The hymn, The Love of God, was written in a citrus packing house in Pasadena, California
by a German-born Christian named Frederick M. Lehman. At age four, Frederick and his
family had immigrated to America, settling in Iowa. Converted to Christ at eleven years
of age while walking through a crabapple orchard, Frederick eventually entered the ministry and pastored churches in the Midwest. But his greatest love was gospel music, and he complied
five song books and published hundreds of songs.
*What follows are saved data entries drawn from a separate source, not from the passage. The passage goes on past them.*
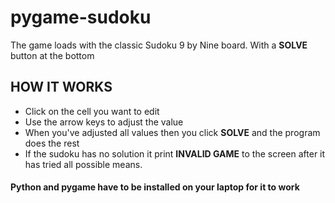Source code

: # pygame-sudoku

The game loads with the classic Sudoku 9 by Nine board. With a **SOLVE** button at the bottom

## HOW IT WORKS
- Click on the cell you want to edit
- Use the arrow keys to adjust the value
- When you've adjusted all values then you click **SOLVE** and the program does the rest
- If the sudoku has no solution it print **INVALID GAME** to the screen after it has tried all possible means.


#### Python and pygame have to be installed on your laptop for it to work
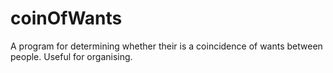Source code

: # coinOfWants
A program for determining whether their is a coincidence of wants between people. Useful for organising.
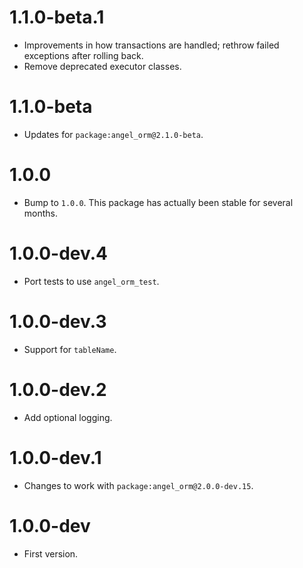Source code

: # 1.1.0-beta.1
* Improvements in how transactions are handled; rethrow failed exceptions after rolling back.
* Remove deprecated executor classes.

# 1.1.0-beta
* Updates for `package:angel_orm@2.1.0-beta`.

# 1.0.0
* Bump to `1.0.0`. This package has actually been stable for several months.

# 1.0.0-dev.4
* Port tests to use `angel_orm_test`.

# 1.0.0-dev.3
* Support for `tableName`.

# 1.0.0-dev.2
* Add optional logging.

# 1.0.0-dev.1
* Changes to work with `package:angel_orm@2.0.0-dev.15`.

# 1.0.0-dev
* First version.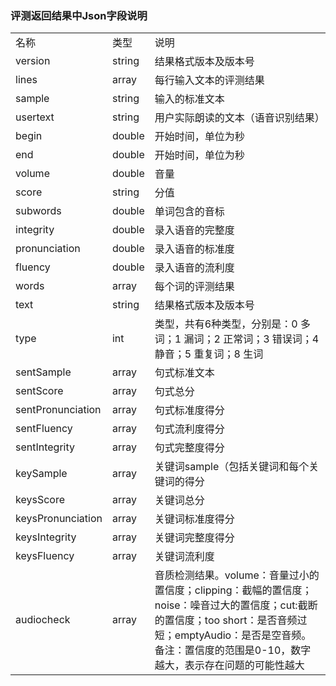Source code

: ### 评测返回结果中Json字段说明


| | | |
| ----- | ----- | ----- |
| 名称| 类型 | 说明 |
| version | string | 结果格式版本及版本号 |
| lines | array | 每行输入文本的评测结果 |
| sample | string | 输入的标准文本 |
| usertext | string | 用户实际朗读的文本（语音识别结果） |
| begin | double | 开始时间，单位为秒 |
| end | double | 开始时间，单位为秒 |
| volume | double | 音量 |
| score | string | 分值 |
| subwords | double | 单词包含的音标 |
| integrity | double | 录入语音的完整度 |
| pronunciation | double | 录入语音的标准度 |
| fluency | double | 录入语音的流利度 |
| words | array | 每个词的评测结果 |
| text | string | 结果格式版本及版本号 | 词的字符串，使用"sil"表示语音中的静音段 |
| type | int | 类型，共有6种类型，分别是：0 多词；1 漏词；2 正常词；3 错误词；4 静音；5 重复词；8 生词 |
| sentSample | array | 句式标准文本 |
| sentScore | array | 句式总分 |
| sentPronunciation | array | 句式标准度得分 |
| sentFluency | array | 句式流利度得分 |
| sentIntegrity | array | 句式完整度得分 |
| keySample | array | 关键词sample（包括关键词和每个关键词的得分 |
| keysScore | array | 关键词总分 |
| keysPronunciation | array | 关键词标准度得分 |
| keysIntegrity | array | 关键词完整度得分 |
| keysFluency | array | 关键词流利度 |
| audiocheck | array | 音质检测结果。volume：音量过小的置信度；clipping：截幅的置信度；noise：噪音过大的置信度；cut:截断的置信度；too short：是否音频过短；emptyAudio：是否是空音频。备注：置信度的范围是0-10，数字越大，表示存在问题的可能性越大 |
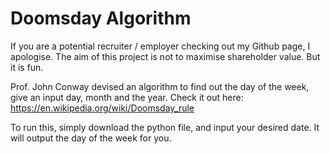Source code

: # Doomsday Algorithm 

If you are a potential recruiter / employer checking out my Github page, I apologise. The aim of this project is not to maximise shareholder value. But it is fun.

Prof. John Conway devised an algorithm to find out the day of the week, give an input day, month and the year. Check it out here: https://en.wikipedia.org/wiki/Doomsday_rule

To run this, simply download the python file, and input your desired date. It will output the day of the week for you.

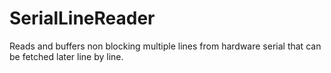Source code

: # SerialLineReader
Reads and buffers non blocking multiple lines from hardware serial that can be fetched later line by line.
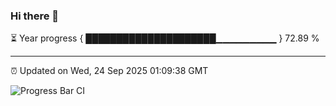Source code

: ### Hi there 👋

⏳ Year progress { █████████████████████▁▁▁▁▁▁▁▁▁ } 72.89 %

---

⏰ Updated on Wed, 24 Sep 2025 01:09:38 GMT

![Progress Bar CI](https://github.com/liununu/liununu/workflows/Progress%20Bar%20CI/badge.svg)

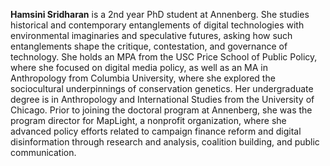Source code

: **Hamsini Sridharan** is a 2nd year PhD student at Annenberg. She studies historical and contemporary entanglements of digital technologies with environmental imaginaries and speculative futures, asking how such entanglements shape the critique, contestation, and governance of technology. She holds an MPA from the USC Price School of Public Policy, where she focused on digital media policy, as well as an MA in Anthropology from Columbia University, where she explored the sociocultural underpinnings of conservation genetics. Her undergraduate degree is in Anthropology and International Studies from the University of Chicago. Prior to joining the doctoral program at Annenberg, she was the program director for MapLight, a nonprofit organization, where she advanced policy efforts related to campaign finance reform and digital disinformation through research and analysis, coalition building, and public communication.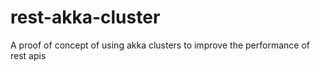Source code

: # rest-akka-cluster
A proof of concept of using akka clusters to  improve the performance of rest apis 
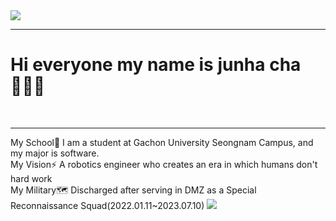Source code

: <img src="https://capsule-render.vercel.app/api?type=soft&color=gradient&height=100&section=header&text=Welcome%20mygit&animation=blinking&fontSize=50" />
<hr>
<H1>Hi everyone my name is junha cha🙋🏻‍♂️</H1><br>
<hr>
My School🏢 I am a student at Gachon University Seongnam Campus, and my major is software.<br>
My Vision⚡️ A robotics engineer who creates an era in which humans don't hard work<br>
My Military🗺️ Discharged after serving in DMZ as a Special Reconnaissance Squad(2022.01.11~2023.07.10)
<img src="https://img.shields.io/badge/c-#A8B9CC?style=flat&logo=C Language&logoColor=white"/>
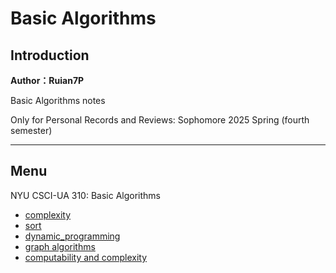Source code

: # Basic Algorithms    

## Introduction

**Author：Ruian7P**

Basic Algorithms notes

Only for Personal Records and Reviews: Sophomore 2025 Spring (fourth semester)

----

## Menu

NYU CSCI-UA 310: Basic Algorithms
- [complexity](./notes/1.complexity.md)
- [sort](./notes/2.sort.md)
- [dynamic_programming](./notes/3.dynamic_programming.md)
- [graph algorithms](./notes/4.graph_algo.md)
- [computability and complexity](./notes/5.computability_complexity.md)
In 1917, his finances had gone sour, and he found himself working in a packing factory in Pasadena, moving thirty tons of lemons and oranges a day. One morning as he arrived
at work, a song was forming in his mind. He had been thinking about the limitlessness
of God's love, and during breaks he sat on an empty lemon crate and jotted down words
with a stubby pencil.
Arriving home that evening, he went to the old upright piano and began putting notes
to his words. He finally had a melody and two stanzas, but almost all gospel songs of that
era had at least three stanzas. At length, he thought of some lines he had recently heard in a sermon:
"Could we with ink the ocean fill and were the skies of parchment made.
Were every stalk on earth a quill, and every man a scribe by trade,
To write the love of God above would drain the ocean dry,
Nor could the scroll contain the whole though stretched from sky to sky."
That verse perfectly formed the third stanza. The words came from the pen of an eleventh-
century Jewish poet in Germany named Meir Ben Isaac Nehorai.